In diesem Kontext ist es auch zu sehen, daß die etablierten Budô-Disziplinen in den letzten ca. 10-15 Jahren einen derart starken Mitgliederschwund zu verzeichnen haben (So hat der Japanische Jūdô-Verband mittlerweile nur noch ca. 200.000 registrierte Mitglieder - etwa so viele wie der Deutsche Judo-Bund und nur etwa die Hälfte unserer französischen Nachbarn!): "Modernes Budô" (現代武道 gendai-budô) ist "out", "Traditionelles Bujutsu" (古流武術 koryū-bujutsu) ist auf einmal wieder "in" - während letzteres von den etablierten Jūdô-Leuten über Jahrzehnte als anachronistisch belächelt oder schlichtweg als nicht (mehr) existent ignoriert wurde.

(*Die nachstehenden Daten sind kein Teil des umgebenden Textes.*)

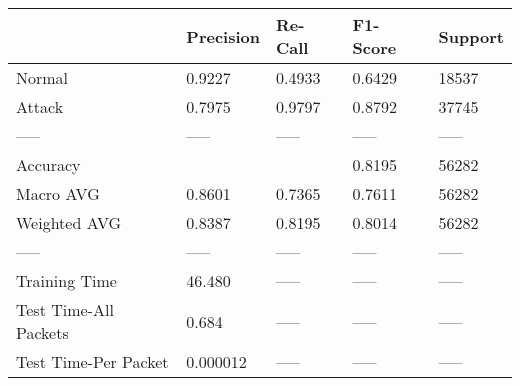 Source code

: \begin{tabular}{lllll}
\toprule
{} & Precision & Re-Call & F1-Score & Support \\
\midrule
Normal                &    0.9227 &  0.4933 &   0.6429 &   18537 \\
Attack                &    0.7975 &  0.9797 &   0.8792 &   37745 \\
-----                 &     ----- &   ----- &    ----- &   ----- \\
Accuracy              &           &         &   0.8195 &   56282 \\
Macro AVG             &    0.8601 &  0.7365 &   0.7611 &   56282 \\
Weighted AVG          &    0.8387 &  0.8195 &   0.8014 &   56282 \\
-----                 &     ----- &   ----- &    ----- &   ----- \\
Training Time         &    46.480 &   ----- &    ----- &   ----- \\
Test Time-All Packets &     0.684 &   ----- &    ----- &   ----- \\
Test Time-Per Packet  &  0.000012 &   ----- &    ----- &   ----- \\
\bottomrule
\end{tabular}
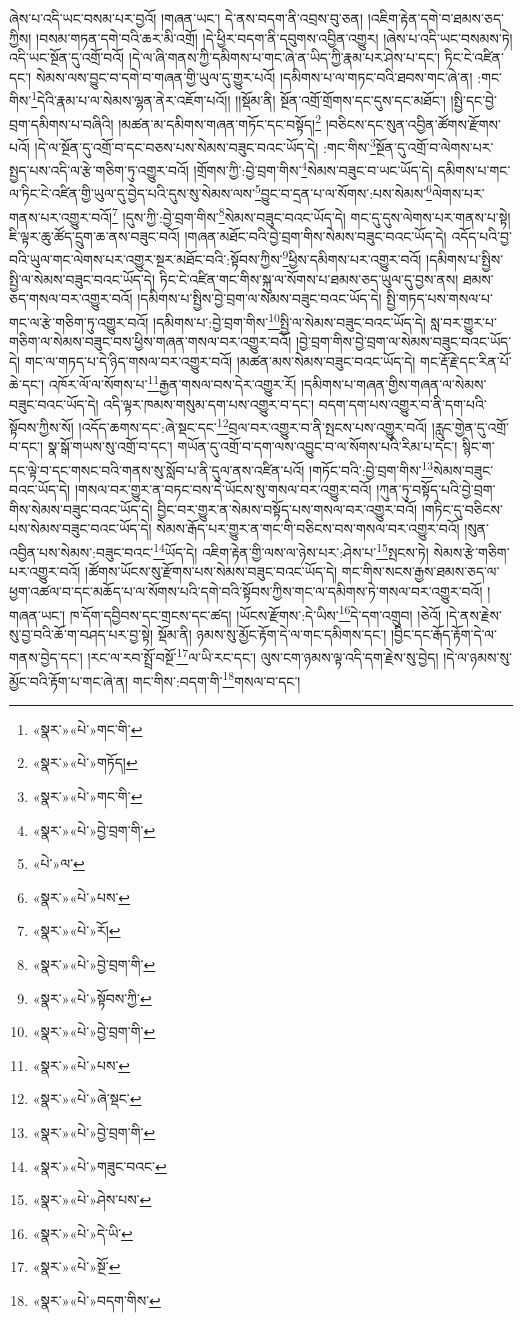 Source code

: ཞེས་པ་འདི་ཡང་བསམ་པར་བྱའོ། །གཞན་ཡང་། དེ་ནས་བདག་ནི་འབྲས་བུ་ཅན། །འཇིག་རྟེན་དགེ་བ་ཐམས་ཅད་ཀྱིས། །བསམ་གཏན་དགེ་བའི་ཆར་མི་འགྲོ། །དེ་ཕྱིར་བདག་ནི་དབུགས་འབྱིན་འགྱུར། །ཞེས་པ་འདི་ཡང་བསམས་ཏེ། འདི་ཡང་སྔོན་དུ་འགྲོ་བའོ། །དེ་ལ་ཞི་གནས་ཀྱི་དམིགས་པ་གང་ཞེ་ན་ཡིད་ཀྱི་རྣམ་པར་ཤེས་པ་དང་། ཏིང་ངེ་འཛིན་དང་། སེམས་ལས་བྱུང་བ་དགེ་བ་གཞན་གྱི་ཡུལ་དུ་གྱུར་པའོ། །དམིགས་པ་ལ་གཏང་བའི་ཐབས་གང་ཞེ་ན། :གང་གིས་\footnote{«སྣར་»«པེ་»གང་གི་}དེའི་རྣམ་པ་ལ་སེམས་ལྷན་ནེར་འཇོག་པའོ།། །།སྡོམ་ནི། སྔོན་འགྲོ་གྲོགས་དང་དུས་དང་མཐོང་། །སྤྱི་དང་བྱེ་བྲག་དམིགས་པ་བཞིའི། །མཚན་མ་དམིགས་གཞན་གཏོང་དང་བསྟོད།\footnote{«སྣར་»«པེ་»གཏོད།} །བཅིངས་དང་སུན་འབྱིན་ཚོགས་རྫོགས་པའོ། །དེ་ལ་སྔོན་དུ་འགྲོ་བ་དང་བཅས་པས་སེམས་བཟུང་བའང་ཡོད་དེ། :གང་གིས་\footnote{«སྣར་»«པེ་»གང་གི་}སྔོན་དུ་འགྲོ་བ་ལེགས་པར་སྤྱད་པས་འདི་ལ་རྩེ་གཅིག་ཏུ་འགྱུར་བའོ། །གྲོགས་ཀྱི་:བྱེ་བྲག་གིས་\footnote{«སྣར་»«པེ་»བྱེ་བྲག་གི་}སེམས་བཟུང་བ་ཡང་ཡོད་དེ། དམིགས་པ་གང་ལ་ཏིང་ངེ་འཛིན་གྱི་ཡུལ་དུ་བྱེད་པའི་དུས་སུ་སེམས་ལས་\footnote{«པེ་»ལ་}བྱུང་བ་དྲན་པ་ལ་སོགས་:པས་སེམས་\footnote{«སྣར་»«པེ་»པས་}ལེགས་པར་གནས་པར་འགྱུར་བའོ།\footnote{«སྣར་»«པེ་»རོ།} །དུས་ཀྱི་:བྱེ་བྲག་གིས་\footnote{«སྣར་»«པེ་»བྱེ་བྲག་གི་}སེམས་བཟུང་བའང་ཡོད་དེ། གང་དུ་དུས་ལེགས་པར་གནས་པ་སྟེ། ཇི་ལྟར་ཆུ་ཚོད་དྲུག་ཆ་ནས་བཟུང་བའོ། །གཞན་མཐོང་བའི་བྱེ་བྲག་གིས་སེམས་བཟུང་བའང་ཡོད་དེ། འདོད་པའི་བྱ་བའི་ཡུལ་གང་ལེགས་པར་འགྱུར་སྔར་མཐོང་བའི་:སྟོབས་ཀྱིས་\footnote{«སྣར་»«པེ་»སྟོབས་ཀྱི་}ཕྱིས་དམིགས་པར་འགྱུར་བའོ། །དམིགས་པ་སྤྱིས་སྤྱི་ལ་སེམས་བཟུང་བའང་ཡོད་དེ། ཏིང་ངེ་འཛིན་གང་གིས་སྐུ་ལ་སོགས་པ་ཐམས་ཅད་ཡུལ་དུ་བྱས་ནས། ཐམས་ཅད་གསལ་བར་འགྱུར་བའོ། །དམིགས་པ་སྤྱིས་བྱེ་བྲག་ལ་སེམས་བཟུང་བའང་ཡོད་དེ། སྤྱི་གཏད་པས་གསལ་པ་གང་ལ་རྩེ་གཅིག་ཏུ་འགྱུར་བའོ། །དམིགས་པ་:བྱེ་བྲག་གིས་\footnote{«སྣར་»«པེ་»བྱེ་བྲག་གི་}སྤྱི་ལ་སེམས་བཟུང་བའང་ཡོད་དེ། སླ་བར་གྱུར་པ་གཅིག་ལ་སེམས་བཟུང་བས་ཕྱིས་གཞན་གསལ་བར་འགྱུར་བའོ། །བྱེ་བྲག་གིས་བྱེ་བྲག་ལ་སེམས་བཟུང་བའང་ཡོད་དེ། གང་ལ་གཏད་པ་དེ་ཉིད་གསལ་བར་འགྱུར་བའོ། །མཚན་མས་སེམས་བཟུང་བའང་ཡོད་དེ། གང་རྡོ་རྗེ་དང་རིན་པོ་ཆེ་དང་། འཁོར་ལོ་ལ་སོགས་པ་\footnote{«སྣར་»«པེ་»པས་}རྒྱན་གསལ་བས་དེར་འགྱུར་རོ། །དམིགས་པ་གཞན་གྱིས་གཞན་ལ་སེམས་བཟུང་བའང་ཡོད་དེ། འདི་ལྟར་ཁམས་གསུམ་དག་པས་འགྱུར་བ་དང་། བདག་དག་པས་འགྱུར་བ་ནི་དག་པའི་སྟོབས་ཀྱིས་སོ། །འདོད་ཆགས་དང་:ཞེ་སྡང་དང་\footnote{«སྣར་»«པེ་»ཞེ་སྡང་}བྲལ་བར་འགྱུར་བ་ནི་སྤངས་པས་འགྱུར་བའོ། །རླུང་གྱེན་དུ་འགྲོ་བ་དང་། སྣ་སྒོ་གཡས་སུ་འགྲོ་བ་དང་། གཡོན་དུ་འགྲོ་བ་དག་ལས་འབྱུང་བ་ལ་སོགས་པའི་རིམ་པ་དང་། སྙིང་ག་དང་ལྟེ་བ་དང་གསང་བའི་གནས་སུ་སློབ་པ་ནི་དུལ་ནས་འཛིན་པའོ། །གཏོང་བའི་:བྱེ་བྲག་གིས་\footnote{«སྣར་»«པེ་»བྱེ་བྲག་གི་}སེམས་བཟུང་བའང་ཡོད་དེ། །གསལ་བར་གྱུར་ན་བཏང་བས་དེ་ཡོངས་སུ་གསལ་བར་འགྱུར་བའོ། །ཀུན་ཏུ་བསྟོད་པའི་བྱེ་བྲག་གིས་སེམས་བཟུང་བའང་ཡོད་དེ། བྱིང་བར་གྱུར་ན་སེམས་བསྟོད་པས་གསལ་བར་འགྱུར་བའོ། །གཏིང་དུ་བཅིངས་པས་སེམས་བཟུང་བའང་ཡོད་དེ། སེམས་རྒོད་པར་གྱུར་ན་གང་གི་བཅིངས་བས་གསལ་བར་འགྱུར་བའོ། །སུན་འབྱིན་པས་སེམས་:བཟུང་བའང་\footnote{«སྣར་»«པེ་»གཟུང་བའང་}ཡོད་དེ། འཇིག་རྟེན་གྱི་ལས་ལ་ཉེས་པར་:ཤེས་པ་\footnote{«སྣར་»«པེ་»ཤེས་པས་}སྤངས་ཏེ། སེམས་རྩེ་གཅིག་པར་འགྱུར་བའོ། །ཚོགས་ཡོངས་སུ་རྫོགས་པས་སེམས་བཟུང་བའང་ཡོད་དེ། གང་གིས་སངས་རྒྱས་ཐམས་ཅད་ལ་ཕྱག་འཚལ་བ་དང་མཆོད་པ་ལ་སོགས་པའི་དགེ་བའི་སྟོབས་ཀྱིས་གང་ལ་དམིགས་ཏེ་གསལ་བར་འགྱུར་བའོ། །གཞན་ཡང་། ཁ་དོག་དབྱིབས་དང་གྲངས་དང་ཚད། །ཡོངས་རྫོགས་:དེ་ཡིས་\footnote{«སྣར་»«པེ་»དེ་ཡི་}དེ་དག་འགྲུབ། །ཅེའོ། །དེ་ནས་རྗེས་སུ་བྱ་བའི་ཆོ་ག་བཤད་པར་བྱ་སྟེ། སྡོམ་ནི། ཉམས་སུ་མྱོང་རྟོག་དེ་ལ་གང་དམིགས་དང་། །བྱིང་དང་རྒོད་རྟོག་དེ་ལ་གནས་བྱེད་དང་། །རང་ལ་རབ་སྤྲོ་བསྔོ་\footnote{«སྣར་»«པེ་»སྔོ་}ལ་ཡི་རང་དང་། ལུས་ངག་ཉམས་ལྟ་འདི་དག་རྗེས་སུ་བྱེད། །དེ་ལ་ཉམས་སུ་མྱོང་བའི་རྟོག་པ་གང་ཞེ་ན། གང་གིས་:བདག་གི་\footnote{«སྣར་»«པེ་»བདག་གིས་}གསལ་བ་དང་།  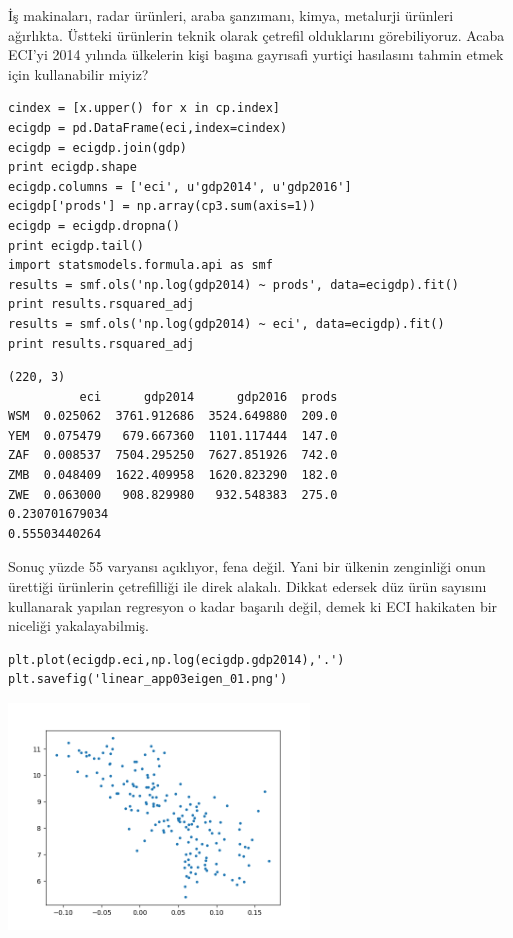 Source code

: \documentclass[12pt,fleqn]{article}\usepackage{../../common}
\begin{document}
İş makinaları, radar ürünleri, araba şanzımanı, kimya, metalurji ürünleri
ağırlıkta. Üstteki ürünlerin teknik olarak çetrefil olduklarını
görebiliyoruz. Acaba ECI'yi 2014 yılında ülkelerin kişi başına gayrısafi
yurtiçi hasılasını tahmin etmek için kullanabilir miyiz?

\begin{verbatim}
cindex = [x.upper() for x in cp.index]
ecigdp = pd.DataFrame(eci,index=cindex)
ecigdp = ecigdp.join(gdp)
print ecigdp.shape
ecigdp.columns = ['eci', u'gdp2014', u'gdp2016']
ecigdp['prods'] = np.array(cp3.sum(axis=1))
ecigdp = ecigdp.dropna()
print ecigdp.tail()
import statsmodels.formula.api as smf
results = smf.ols('np.log(gdp2014) ~ prods', data=ecigdp).fit()
print results.rsquared_adj
results = smf.ols('np.log(gdp2014) ~ eci', data=ecigdp).fit()
print results.rsquared_adj
\end{verbatim}

\begin{verbatim}
(220, 3)
          eci      gdp2014      gdp2016  prods
WSM  0.025062  3761.912686  3524.649880  209.0
YEM  0.075479   679.667360  1101.117444  147.0
ZAF  0.008537  7504.295250  7627.851926  742.0
ZMB  0.048409  1622.409958  1620.823290  182.0
ZWE  0.063000   908.829980   932.548383  275.0
0.230701679034
0.55503440264
\end{verbatim}

Sonuç yüzde 55 varyansı açıklıyor, fena değil. Yani bir ülkenin zenginliği
onun ürettiği ürünlerin çetrefilliği ile direk alakalı. Dikkat edersek düz
ürün sayısını kullanarak yapılan regresyon o kadar başarılı değil, demek ki
ECI hakikaten bir niceliği yakalayabilmiş.

\begin{verbatim}
plt.plot(ecigdp.eci,np.log(ecigdp.gdp2014),'.')
plt.savefig('linear_app03eigen_01.png')
\end{verbatim}

\includegraphics[height=6cm]{linear_app03eigen_01.png}
\end{document}
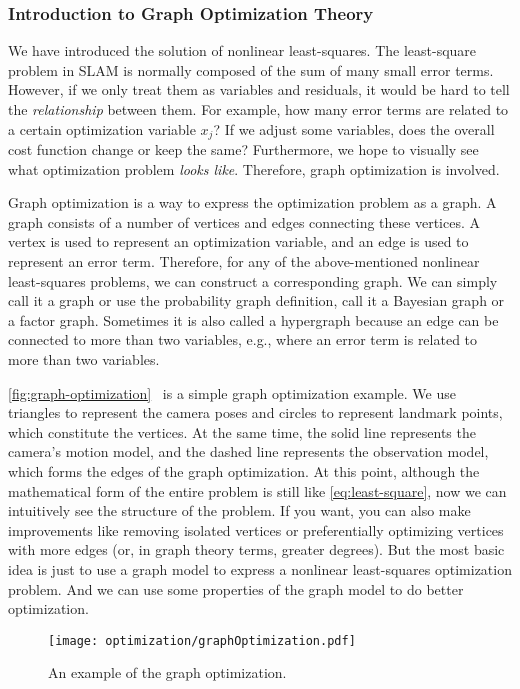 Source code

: \subsubsection{Introduction to Graph Optimization Theory}
We have introduced the solution of nonlinear least-squares. The least-square problem in SLAM is normally composed of the sum of many small error terms. However, if we only treat them as variables and residuals, it would be hard to tell the \textit{relationship} between them. For example, how many error terms are related to a certain optimization variable $x_j$? If we adjust some variables, does the overall cost function change or keep the same? Furthermore, we hope to visually see what optimization problem \textit{looks like}. Therefore, graph optimization is involved.

Graph optimization is a way to express the optimization problem as a graph.  A graph consists of a number of vertices and edges connecting these vertices. A  vertex is used to represent an optimization variable, and an edge is used to represent an error term. Therefore, for any of the above-mentioned nonlinear least-squares problems, we can construct a corresponding graph. We can simply call it a graph or use the probability graph definition, call it a Bayesian graph or a factor graph. Sometimes it is also called a hypergraph because an edge can be connected to more than two variables, e.g., where an error term is related to more than two variables. 

\autoref{fig:graph-optimization}~ is a simple graph optimization example. We use triangles to represent the camera poses and circles to represent landmark points, which constitute the vertices. At the same time, the solid line represents the camera's motion model, and the dashed line represents the observation model, which forms the edges of the graph optimization. At this point, although the mathematical form of the entire problem is still like \eqref{eq:least-square}, now we can intuitively see the structure of the problem. If you want, you can also make improvements like removing isolated vertices or preferentially optimizing vertices with more edges (or, in graph theory terms, greater degrees). But the most basic idea is just to use a graph model to express a nonlinear least-squares optimization problem. And we can use some properties of the graph model to do better optimization.

\begin{figure}[!ht]
    \centering
    \texttt{[image: optimization/graphOptimization.pdf]}
    \caption{An example of the graph optimization.}
    \label{fig:graph-optimization}
\end{figure}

Vor diesem Hintergrund ist auch die teilweise zu beobachtende Rückbesinnung auf das "Uchideshi-System" (内弟子制度 uchideshi-seido) zu sehen.
Googelt man einmal im japanischen WWW, dann stellt man schnell fest, daß nicht nur im Budô-/Bujutsu-Bereich eine (vielleicht durchaus ernsthaft motivierte, vielleicht aber auch eher romantisch verklärte) Sehnsucht danach vorhanden ist, sondern z.B. auch im Bereich der traditionellen Brettspiele (Igo, Shôgi) oder etwa des traditionellen Theaters (Nô).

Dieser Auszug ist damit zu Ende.